Kein Grab für den Ermordeten
Es gebe noch viele zu suchende Unterlagen der Arbeitsämter, der Gesundheitsämter, des Landratsamtes in Villingen, der Gemeinde Tennenbronn, ja sogar die Reisekostenabrechnungen der Gestapo-Männer fänden sich in Archiven. („Nach der Hinrichtung zogen sie zur ‚Schlachtplatte‘ nach Langenschiltach weiter“, sei in Tennenbronn überliefert.)
Mit deutscher Gründlichkeit zwang man Repetowski, seine Vaterschaft anzuerkennen und sich zu Unterhaltszahlungen zu verpflichten, um ihn wenig später zu erhängen. Seine Leiche transportierte man nach Freiburg in die Anatomie. „Wladislaw Repetowski hat kein Grab bekommen.“

Spätes Glück für Agnes und Franz
Agnes Kunz hat ihren gemeinsamen Sohn Franz auf dem elterlichen Hof großgezogen. Ihr Vater Anton übernahm die Vormundschaft. 1970 hat Agnes einen Mann kennengelernt und geheiratet. Sie lebte mit ihm und ihrem Sohn in Seedorf. Dort, so berichteten es Anwohner, hätten die beiden oft auf einem Bänkle vor dem Haus gesessen und sich unterhalten.
Nach dem Krieg habe sie einen Antrag auf Wiedergutmachung, Witwen- und Waisenrente gestellt. Beides sei abgelehnt worden, berichtet Kohlmann. Sie sei eben kein NS-Opfer im Sinne des Gesetzes gewesen.
Polnische Familie kommt nach Tennenbronn
Die Heimathausgruppe hat Kontakt zur Familie von Wladyslaw Repetowski in Iwkowka aufgenommen, berichtet Robert Herrmann. Günther Buchholz habe über das dortige Einwohnermeldeamt Adressen erhalten. Wladyslaws jüngste Schwester lebe noch. Die Angehörigen hätten nur wenig über das Schicksal ihres Wladyslaw erfahren. „Sie wussten nicht, dass er von den Nazis ermordet worden war.“ Sein Schicksal habe die Repetowskis zeitlebens beschäftigt. Die Familie sei sehr dankbar, dass man nun mit einem Mahnmal an Wladyslaw erinnere.

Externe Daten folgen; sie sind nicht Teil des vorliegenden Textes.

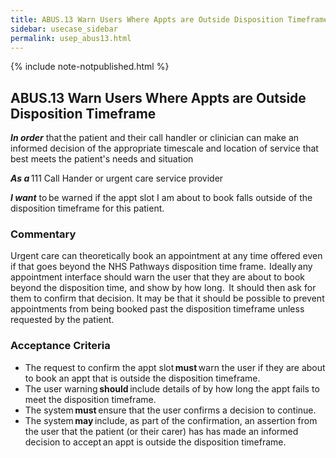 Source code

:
 ```yaml
---
title: ABUS.13 Warn Users Where Appts are Outside Disposition Timeframe 
sidebar: usecase_sidebar
permalink: usep_abus13.html
---
```

{% include note-notpublished.html %}

## ABUS.13 Warn Users Where Appts are Outside Disposition Timeframe 
**_In order_** that the patient and their call handler or clinician can make an informed decision of the appropriate timescale and location of service that best meets the patient's needs and situation 

**_As a_** 111 Call Hander or urgent care service provider 

**_I want_** to be warned if the appt slot I am about to book falls outside of the disposition timeframe for this patient. 

### Commentary 
Urgent care can theoretically book an appointment at any time offered even if that goes beyond the NHS Pathways disposition time frame.  Ideally any appointment interface should warn the user that they are about to book beyond the disposition time, and show by how long.  It should then ask for them to confirm that decision. It may be that it should be possible to prevent appointments from being booked past the disposition timeframe unless requested by the patient. 

### Acceptance Criteria 
* The request to confirm the appt slot **must** warn the user if they are about to book an appt that is outside the disposition timeframe. 
* The user warning **should** include details of by how long the appt fails to meet the disposition timeframe. 
* The system **must** ensure that the user confirms a decision to continue. 
* The system **may** include, as part of the confirmation, an assertion from the user that the patient (or their carer) has has made an informed decision to accept an appt is outside the disposition timeframe. 
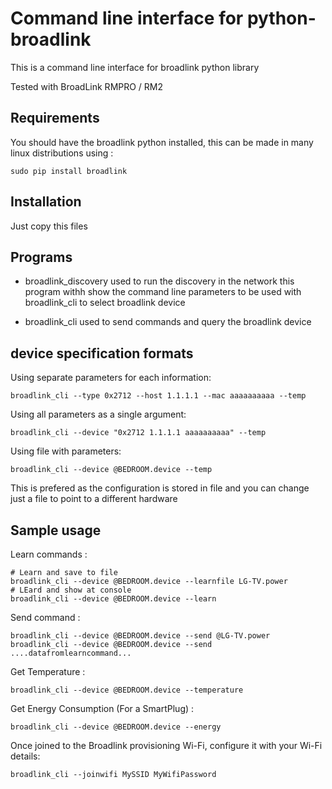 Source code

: Command line interface for python-broadlink
===========================================

This is a command line interface for broadlink python library

Tested with BroadLink RMPRO / RM2


Requirements
------------
You should have the broadlink python installed, this can be made in many linux distributions using :
```
sudo pip install broadlink
```

Installation
-----------
Just copy this files


Programs
--------


* broadlink_discovery 
used to run the discovery in the network
this program withh show the command line parameters to be used with
broadlink_cli to select broadlink device

* broadlink_cli 
used to send commands and query the broadlink device


device specification formats
----------------------------

Using separate parameters for each information:
```
broadlink_cli --type 0x2712 --host 1.1.1.1 --mac aaaaaaaaaa --temp
```

Using all parameters as a single argument:
```
broadlink_cli --device "0x2712 1.1.1.1 aaaaaaaaaa" --temp
```

Using file with parameters:
```
broadlink_cli --device @BEDROOM.device --temp
```
This is prefered as the configuration is stored in file and you can change
just a file to point to a different hardware 

Sample usage
------------

Learn commands :
```
# Learn and save to file
broadlink_cli --device @BEDROOM.device --learnfile LG-TV.power
# LEard and show at console
broadlink_cli --device @BEDROOM.device --learn 
```


Send command :
```
broadlink_cli --device @BEDROOM.device --send @LG-TV.power
broadlink_cli --device @BEDROOM.device --send ....datafromlearncommand...
```

Get Temperature :
```
broadlink_cli --device @BEDROOM.device --temperature
```

Get Energy Consumption (For a SmartPlug) :
```
broadlink_cli --device @BEDROOM.device --energy
```

Once joined to the Broadlink provisioning Wi-Fi, configure it with your Wi-Fi details:
```
broadlink_cli --joinwifi MySSID MyWifiPassword
```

Nun möchte eine kleine Gruppe von Angehörigen zum Volkstrauertag nach Schramberg kommen. Die Stadt hat sie offiziell eingeladen.
Beim Gespräch mit den Angehörigen über Wladyslaw und Agnes habe er Dorothea Kunz und Gabi Borho das Bild von Wladyslaw gezeigt, erzählt Stadtarchivar Kohlmann noch. Sie hätten das Bild betrachtet und Dorothea Kunz habe gemeint: „Ich glaube, die haben sich sehr geliebt.“

Info: Am Volkstrauertag, Sonntag, 16. November um 14.30 Uhr enthüllt die Stadt Schramberg gemeinsam mit der Heimathausgruppe im Museums- und Geschichtsverein das Gedenkkreuz für Wladyslaw Repetowski. Das Mahnmal befindet sich im Bereich Unterschiltach (siehe Grafik). Um 15.30 lädt die Stadt mit der Heimathausgruppe zu einer Gedenkveranstaltung im katholischen Pfarrsaal in Tennenbronn ein. Dort wird Stadtarchivar Kohlmann die Gedenkansprache halten.